EXERCISE REQUIREMENTS: Whenever a line below includes the word "concurrence", copy that line.

Extracted records:

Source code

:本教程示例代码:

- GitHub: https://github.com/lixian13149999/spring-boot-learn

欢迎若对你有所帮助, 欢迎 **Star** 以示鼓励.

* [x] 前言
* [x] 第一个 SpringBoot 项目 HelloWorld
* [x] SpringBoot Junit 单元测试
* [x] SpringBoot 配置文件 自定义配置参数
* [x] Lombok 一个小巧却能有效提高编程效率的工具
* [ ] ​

==

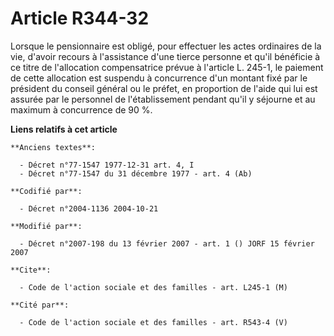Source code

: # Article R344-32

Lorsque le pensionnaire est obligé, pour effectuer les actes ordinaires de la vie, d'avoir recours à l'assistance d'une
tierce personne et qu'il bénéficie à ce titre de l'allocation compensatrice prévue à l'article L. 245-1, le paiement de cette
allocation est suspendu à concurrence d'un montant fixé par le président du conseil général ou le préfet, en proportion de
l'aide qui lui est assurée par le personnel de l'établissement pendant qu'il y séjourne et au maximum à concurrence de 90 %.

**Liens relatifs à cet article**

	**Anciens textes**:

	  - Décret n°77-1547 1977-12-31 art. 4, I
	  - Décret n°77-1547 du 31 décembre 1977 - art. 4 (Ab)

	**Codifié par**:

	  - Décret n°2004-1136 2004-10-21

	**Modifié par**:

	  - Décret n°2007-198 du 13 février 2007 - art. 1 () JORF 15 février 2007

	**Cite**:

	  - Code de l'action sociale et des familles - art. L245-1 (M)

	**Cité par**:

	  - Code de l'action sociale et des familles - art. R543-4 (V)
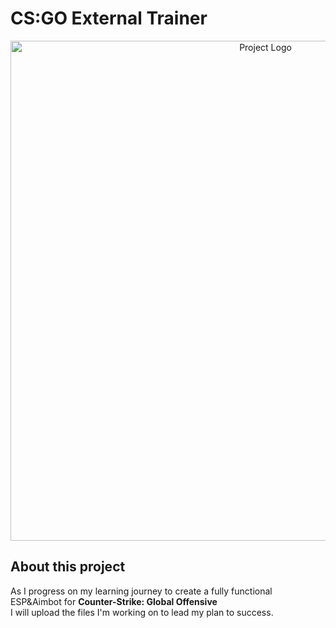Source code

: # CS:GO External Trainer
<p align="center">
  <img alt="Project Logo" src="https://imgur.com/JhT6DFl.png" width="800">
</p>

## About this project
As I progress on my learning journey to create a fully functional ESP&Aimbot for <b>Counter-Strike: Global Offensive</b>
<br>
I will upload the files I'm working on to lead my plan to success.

...

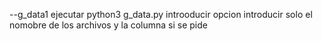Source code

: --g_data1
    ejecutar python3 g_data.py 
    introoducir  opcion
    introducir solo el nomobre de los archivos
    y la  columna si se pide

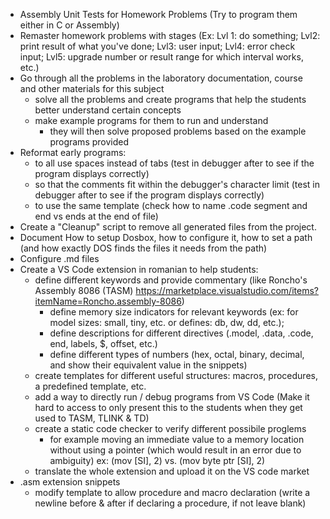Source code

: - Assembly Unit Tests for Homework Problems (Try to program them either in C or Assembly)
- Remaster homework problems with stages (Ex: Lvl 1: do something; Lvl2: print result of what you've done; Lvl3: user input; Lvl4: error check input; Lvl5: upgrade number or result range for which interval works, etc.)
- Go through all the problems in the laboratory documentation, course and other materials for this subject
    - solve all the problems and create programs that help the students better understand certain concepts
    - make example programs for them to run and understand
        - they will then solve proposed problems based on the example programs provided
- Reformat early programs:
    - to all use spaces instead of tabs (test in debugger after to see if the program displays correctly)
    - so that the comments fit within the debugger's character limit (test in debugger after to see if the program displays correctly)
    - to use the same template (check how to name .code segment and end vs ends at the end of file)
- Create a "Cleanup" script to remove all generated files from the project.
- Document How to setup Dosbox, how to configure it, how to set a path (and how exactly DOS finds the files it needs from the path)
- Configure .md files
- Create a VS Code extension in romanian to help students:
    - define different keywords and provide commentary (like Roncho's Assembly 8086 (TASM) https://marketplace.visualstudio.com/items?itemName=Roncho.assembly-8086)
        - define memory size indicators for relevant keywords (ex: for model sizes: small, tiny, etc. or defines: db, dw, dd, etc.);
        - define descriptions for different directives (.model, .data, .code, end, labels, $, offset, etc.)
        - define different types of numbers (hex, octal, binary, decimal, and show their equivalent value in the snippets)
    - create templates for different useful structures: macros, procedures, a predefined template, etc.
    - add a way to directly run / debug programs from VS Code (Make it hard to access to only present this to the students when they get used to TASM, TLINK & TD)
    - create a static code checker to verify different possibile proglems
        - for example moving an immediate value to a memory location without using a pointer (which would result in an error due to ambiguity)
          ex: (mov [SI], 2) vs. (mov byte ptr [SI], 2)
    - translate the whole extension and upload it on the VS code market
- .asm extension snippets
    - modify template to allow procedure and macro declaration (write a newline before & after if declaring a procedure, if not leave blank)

WRITTEN RESPONSE:
allocation est suspendu à concurrence d'un montant fixé par le président du conseil général ou le préfet, en proportion de
l'aide qui lui est assurée par le personnel de l'établissement pendant qu'il y séjourne et au maximum à concurrence de 90 %.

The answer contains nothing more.